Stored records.
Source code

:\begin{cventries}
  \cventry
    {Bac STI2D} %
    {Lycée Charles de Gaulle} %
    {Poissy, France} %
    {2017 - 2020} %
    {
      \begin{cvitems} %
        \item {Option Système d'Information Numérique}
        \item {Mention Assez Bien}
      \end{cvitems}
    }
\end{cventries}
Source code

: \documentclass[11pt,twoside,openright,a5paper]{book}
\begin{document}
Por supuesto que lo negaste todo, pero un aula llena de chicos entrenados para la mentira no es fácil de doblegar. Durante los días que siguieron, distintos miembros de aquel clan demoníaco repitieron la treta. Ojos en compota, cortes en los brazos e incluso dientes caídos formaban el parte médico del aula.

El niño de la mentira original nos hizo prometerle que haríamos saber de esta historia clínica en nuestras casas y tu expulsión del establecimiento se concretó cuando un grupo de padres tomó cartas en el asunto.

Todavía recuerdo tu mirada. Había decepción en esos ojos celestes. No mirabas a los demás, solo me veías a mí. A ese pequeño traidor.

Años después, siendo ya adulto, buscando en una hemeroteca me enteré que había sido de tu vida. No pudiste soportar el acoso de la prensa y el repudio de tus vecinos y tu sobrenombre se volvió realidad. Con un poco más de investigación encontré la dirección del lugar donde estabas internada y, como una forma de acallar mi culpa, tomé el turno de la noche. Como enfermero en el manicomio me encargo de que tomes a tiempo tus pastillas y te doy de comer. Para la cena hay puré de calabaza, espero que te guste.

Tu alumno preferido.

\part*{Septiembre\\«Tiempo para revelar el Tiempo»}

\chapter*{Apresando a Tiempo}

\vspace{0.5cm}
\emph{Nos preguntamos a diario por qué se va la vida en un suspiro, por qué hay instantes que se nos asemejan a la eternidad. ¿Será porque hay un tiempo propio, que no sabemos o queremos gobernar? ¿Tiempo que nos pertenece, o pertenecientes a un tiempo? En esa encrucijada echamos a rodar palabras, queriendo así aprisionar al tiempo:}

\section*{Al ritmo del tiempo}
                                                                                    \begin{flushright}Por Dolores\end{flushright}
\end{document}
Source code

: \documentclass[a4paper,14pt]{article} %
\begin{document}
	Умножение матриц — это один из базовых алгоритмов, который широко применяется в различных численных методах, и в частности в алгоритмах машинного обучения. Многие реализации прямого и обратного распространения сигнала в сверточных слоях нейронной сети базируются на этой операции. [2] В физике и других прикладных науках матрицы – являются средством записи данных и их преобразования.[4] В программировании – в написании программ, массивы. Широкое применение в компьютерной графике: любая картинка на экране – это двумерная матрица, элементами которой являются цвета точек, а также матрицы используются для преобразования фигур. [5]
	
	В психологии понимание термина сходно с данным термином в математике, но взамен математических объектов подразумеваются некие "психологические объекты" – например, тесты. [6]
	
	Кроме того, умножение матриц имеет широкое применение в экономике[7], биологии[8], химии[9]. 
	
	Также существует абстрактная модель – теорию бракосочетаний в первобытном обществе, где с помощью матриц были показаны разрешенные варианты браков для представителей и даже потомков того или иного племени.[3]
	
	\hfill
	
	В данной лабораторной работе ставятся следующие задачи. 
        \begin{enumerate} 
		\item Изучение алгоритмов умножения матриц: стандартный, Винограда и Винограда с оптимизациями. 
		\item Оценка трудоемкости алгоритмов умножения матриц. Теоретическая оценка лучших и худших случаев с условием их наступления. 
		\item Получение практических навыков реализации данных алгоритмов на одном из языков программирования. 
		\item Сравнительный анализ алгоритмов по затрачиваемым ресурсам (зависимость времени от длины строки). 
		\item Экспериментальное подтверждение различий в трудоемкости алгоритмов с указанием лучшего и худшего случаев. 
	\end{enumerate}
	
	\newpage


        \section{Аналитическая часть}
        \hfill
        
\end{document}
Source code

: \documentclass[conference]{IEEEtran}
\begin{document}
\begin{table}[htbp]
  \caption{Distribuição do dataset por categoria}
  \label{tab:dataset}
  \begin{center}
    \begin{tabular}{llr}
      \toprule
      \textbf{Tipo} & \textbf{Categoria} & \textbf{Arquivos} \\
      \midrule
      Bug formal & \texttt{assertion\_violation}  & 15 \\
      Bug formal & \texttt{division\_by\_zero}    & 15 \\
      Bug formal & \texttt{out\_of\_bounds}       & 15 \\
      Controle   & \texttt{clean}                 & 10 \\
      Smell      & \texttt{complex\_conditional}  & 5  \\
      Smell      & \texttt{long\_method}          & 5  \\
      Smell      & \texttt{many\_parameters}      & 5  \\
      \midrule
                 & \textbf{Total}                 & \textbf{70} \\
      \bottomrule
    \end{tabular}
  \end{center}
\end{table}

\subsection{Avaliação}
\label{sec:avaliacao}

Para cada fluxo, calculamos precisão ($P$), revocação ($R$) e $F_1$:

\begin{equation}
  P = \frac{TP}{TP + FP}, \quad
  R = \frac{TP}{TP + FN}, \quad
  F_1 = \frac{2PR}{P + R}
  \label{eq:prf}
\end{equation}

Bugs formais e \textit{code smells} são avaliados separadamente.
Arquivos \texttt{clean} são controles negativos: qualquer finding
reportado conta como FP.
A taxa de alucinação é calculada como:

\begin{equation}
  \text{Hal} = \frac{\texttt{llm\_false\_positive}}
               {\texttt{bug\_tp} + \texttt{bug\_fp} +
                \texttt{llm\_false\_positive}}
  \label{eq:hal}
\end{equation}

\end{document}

INSTRUCTIONS FOR THE TASK. Having read the records above, print them out again exactly.

OUTPUT FOR THIS TASK.
Source code

:\begin{cventries}
  \cventry
    {Bac STI2D} %
    {Lycée Charles de Gaulle} %
    {Poissy, France} %
    {2017 - 2020} %
    {
      \begin{cvitems} %
        \item {Option Système d'Information Numérique}
        \item {Mention Assez Bien}
      \end{cvitems}
    }
\end{cventries}
Source code

: \documentclass[11pt,twoside,openright,a5paper]{book}
\begin{document}
Por supuesto que lo negaste todo, pero un aula llena de chicos entrenados para la mentira no es fácil de doblegar. Durante los días que siguieron, distintos miembros de aquel clan demoníaco repitieron la treta. Ojos en compota, cortes en los brazos e incluso dientes caídos formaban el parte médico del aula.

El niño de la mentira original nos hizo prometerle que haríamos saber de esta historia clínica en nuestras casas y tu expulsión del establecimiento se concretó cuando un grupo de padres tomó cartas en el asunto.

Todavía recuerdo tu mirada. Había decepción en esos ojos celestes. No mirabas a los demás, solo me veías a mí. A ese pequeño traidor.

Años después, siendo ya adulto, buscando en una hemeroteca me enteré que había sido de tu vida. No pudiste soportar el acoso de la prensa y el repudio de tus vecinos y tu sobrenombre se volvió realidad. Con un poco más de investigación encontré la dirección del lugar donde estabas internada y, como una forma de acallar mi culpa, tomé el turno de la noche. Como enfermero en el manicomio me encargo de que tomes a tiempo tus pastillas y te doy de comer. Para la cena hay puré de calabaza, espero que te guste.

Tu alumno preferido.

\part*{Septiembre\\«Tiempo para revelar el Tiempo»}

\chapter*{Apresando a Tiempo}

\vspace{0.5cm}
\emph{Nos preguntamos a diario por qué se va la vida en un suspiro, por qué hay instantes que se nos asemejan a la eternidad. ¿Será porque hay un tiempo propio, que no sabemos o queremos gobernar? ¿Tiempo que nos pertenece, o pertenecientes a un tiempo? En esa encrucijada echamos a rodar palabras, queriendo así aprisionar al tiempo:}

\section*{Al ritmo del tiempo}
                                                                                    \begin{flushright}Por Dolores\end{flushright}
\end{document}
Source code

: \documentclass[a4paper,14pt]{article} %
\begin{document}
	Умножение матриц — это один из базовых алгоритмов, который широко применяется в различных численных методах, и в частности в алгоритмах машинного обучения. Многие реализации прямого и обратного распространения сигнала в сверточных слоях нейронной сети базируются на этой операции. [2] В физике и других прикладных науках матрицы – являются средством записи данных и их преобразования.[4] В программировании – в написании программ, массивы. Широкое применение в компьютерной графике: любая картинка на экране – это двумерная матрица, элементами которой являются цвета точек, а также матрицы используются для преобразования фигур. [5]
	
	В психологии понимание термина сходно с данным термином в математике, но взамен математических объектов подразумеваются некие "психологические объекты" – например, тесты. [6]
	
	Кроме того, умножение матриц имеет широкое применение в экономике[7], биологии[8], химии[9]. 
	
	Также существует абстрактная модель – теорию бракосочетаний в первобытном обществе, где с помощью матриц были показаны разрешенные варианты браков для представителей и даже потомков того или иного племени.[3]
	
	\hfill
	
	В данной лабораторной работе ставятся следующие задачи. 
        \begin{enumerate} 
		\item Изучение алгоритмов умножения матриц: стандартный, Винограда и Винограда с оптимизациями. 
		\item Оценка трудоемкости алгоритмов умножения матриц. Теоретическая оценка лучших и худших случаев с условием их наступления. 
		\item Получение практических навыков реализации данных алгоритмов на одном из языков программирования. 
		\item Сравнительный анализ алгоритмов по затрачиваемым ресурсам (зависимость времени от длины строки). 
		\item Экспериментальное подтверждение различий в трудоемкости алгоритмов с указанием лучшего и худшего случаев. 
	\end{enumerate}
	
	\newpage


        \section{Аналитическая часть}
        \hfill
        
\end{document}
Source code

: \documentclass[conference]{IEEEtran}
\begin{document}
\begin{table}[htbp]
  \caption{Distribuição do dataset por categoria}
  \label{tab:dataset}
  \begin{center}
    \begin{tabular}{llr}
      \toprule
      \textbf{Tipo} & \textbf{Categoria} & \textbf{Arquivos} \\
      \midrule
      Bug formal & \texttt{assertion\_violation}  & 15 \\
      Bug formal & \texttt{division\_by\_zero}    & 15 \\
      Bug formal & \texttt{out\_of\_bounds}       & 15 \\
      Controle   & \texttt{clean}                 & 10 \\
      Smell      & \texttt{complex\_conditional}  & 5  \\
      Smell      & \texttt{long\_method}          & 5  \\
      Smell      & \texttt{many\_parameters}      & 5  \\
      \midrule
                 & \textbf{Total}                 & \textbf{70} \\
      \bottomrule
    \end{tabular}
  \end{center}
\end{table}

\subsection{Avaliação}
\label{sec:avaliacao}

Para cada fluxo, calculamos precisão ($P$), revocação ($R$) e $F_1$:

\begin{equation}
  P = \frac{TP}{TP + FP}, \quad
  R = \frac{TP}{TP + FN}, \quad
  F_1 = \frac{2PR}{P + R}
  \label{eq:prf}
\end{equation}

Bugs formais e \textit{code smells} são avaliados separadamente.
Arquivos \texttt{clean} são controles negativos: qualquer finding
reportado conta como FP.
A taxa de alucinação é calculada como:

\begin{equation}
  \text{Hal} = \frac{\texttt{llm\_false\_positive}}
               {\texttt{bug\_tp} + \texttt{bug\_fp} +
                \texttt{llm\_false\_positive}}
  \label{eq:hal}
\end{equation}

\end{document}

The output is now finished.